L’âge avancé, les comorbidités et la fragilité augmentent la probabilité de la survenue d’un arrêt circulatoire. Au plus tard lorsqu’une telle situation se présente, il est judicieux d’aborder la question de la réanimation – par exemple dans le cadre d’une planification anticipée concernant la santé (ACP) – et de consigner la volonté de la personne dans un document ayant une validité juridique. Pour être en mesure d’établir un pronostic réaliste, il est recommandé de consulter une experte ou un expert. Toutefois, les patientes et patients peuvent également rédiger leur volonté sans l’aide d’une ou d’un professionnel et, par exemple, la consigner dans des directives anticipées. Un entretien entre la personne concernée resp. le représentant légal, les proches et le personnel de santé peut s’avérer utile pour l’évaluation individuelle des risques et des bénéfices et pour soutenir la décision pour ou contre une réanimation. Même lorsqu’elle a été enregistrée, une décision peut être modifiée à tout moment par la personne capable de discernement. Cette modification doit également être documentée.

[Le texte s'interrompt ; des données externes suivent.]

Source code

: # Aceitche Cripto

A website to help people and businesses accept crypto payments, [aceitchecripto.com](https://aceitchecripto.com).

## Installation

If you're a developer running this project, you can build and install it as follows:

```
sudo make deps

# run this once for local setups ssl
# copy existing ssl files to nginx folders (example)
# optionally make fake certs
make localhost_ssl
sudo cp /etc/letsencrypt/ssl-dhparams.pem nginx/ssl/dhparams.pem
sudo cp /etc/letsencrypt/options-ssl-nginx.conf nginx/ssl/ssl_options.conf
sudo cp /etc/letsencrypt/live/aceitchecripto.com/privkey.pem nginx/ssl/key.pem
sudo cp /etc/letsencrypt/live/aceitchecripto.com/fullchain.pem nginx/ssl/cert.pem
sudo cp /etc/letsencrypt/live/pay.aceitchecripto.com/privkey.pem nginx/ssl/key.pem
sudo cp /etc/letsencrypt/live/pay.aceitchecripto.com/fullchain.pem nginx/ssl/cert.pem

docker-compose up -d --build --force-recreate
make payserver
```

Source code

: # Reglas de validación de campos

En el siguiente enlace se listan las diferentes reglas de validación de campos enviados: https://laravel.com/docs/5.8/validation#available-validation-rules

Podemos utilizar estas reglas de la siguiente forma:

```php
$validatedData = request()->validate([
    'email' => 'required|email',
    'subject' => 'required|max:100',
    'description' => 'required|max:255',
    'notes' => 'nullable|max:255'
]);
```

A quels éléments l’équipe de secours s’oriente-t-elle dans la situation aiguë d’un arrêt circulatoire?
En principe, l’exigence du consentement explicite à un traitement s’applique également aux mesures de réanimation. Face à une personne victime d’un arrêt ­circulatoire incapable de discernement [8], il est impossible d’obtenir son consentement éclairé à ce moment-là. Dans une telle situation d’urgence, le Code civil suisse [9] stipule que le corps médical peut prendre des mesures médicales conformes à la volonté présumée et à l’intérêt de la personne incapable de discernement. Si la volonté (présumée) est connue, toutes les mesures doivent s’orienter dans ce sens. Pour autant que les circonstances (contraintes de temps, lieu de l’arrêt circulatoire, etc.) le permettent, l’équipe de secours doit rechercher des indices permettant de déterminer la volonté (présumée) de la personne concernée. Si celle-ci refuse les tentatives de réanimation, aucune mesure de réanimation ne peut être entreprise. S’il n’est pas possible de déterminer la volonté (présumée) de la personne, ses intérêts sont déterminants. Dans cette situation, sa vie doit, si possible, être préservée, mais les tentatives de réanimation doivent être interrompues si elles sont dénuées de sens.
Est-il toujours pertinent d’appliquer des mesures de réanimation lorsque la personne le souhaite ou que sa volonté n’est pas connue?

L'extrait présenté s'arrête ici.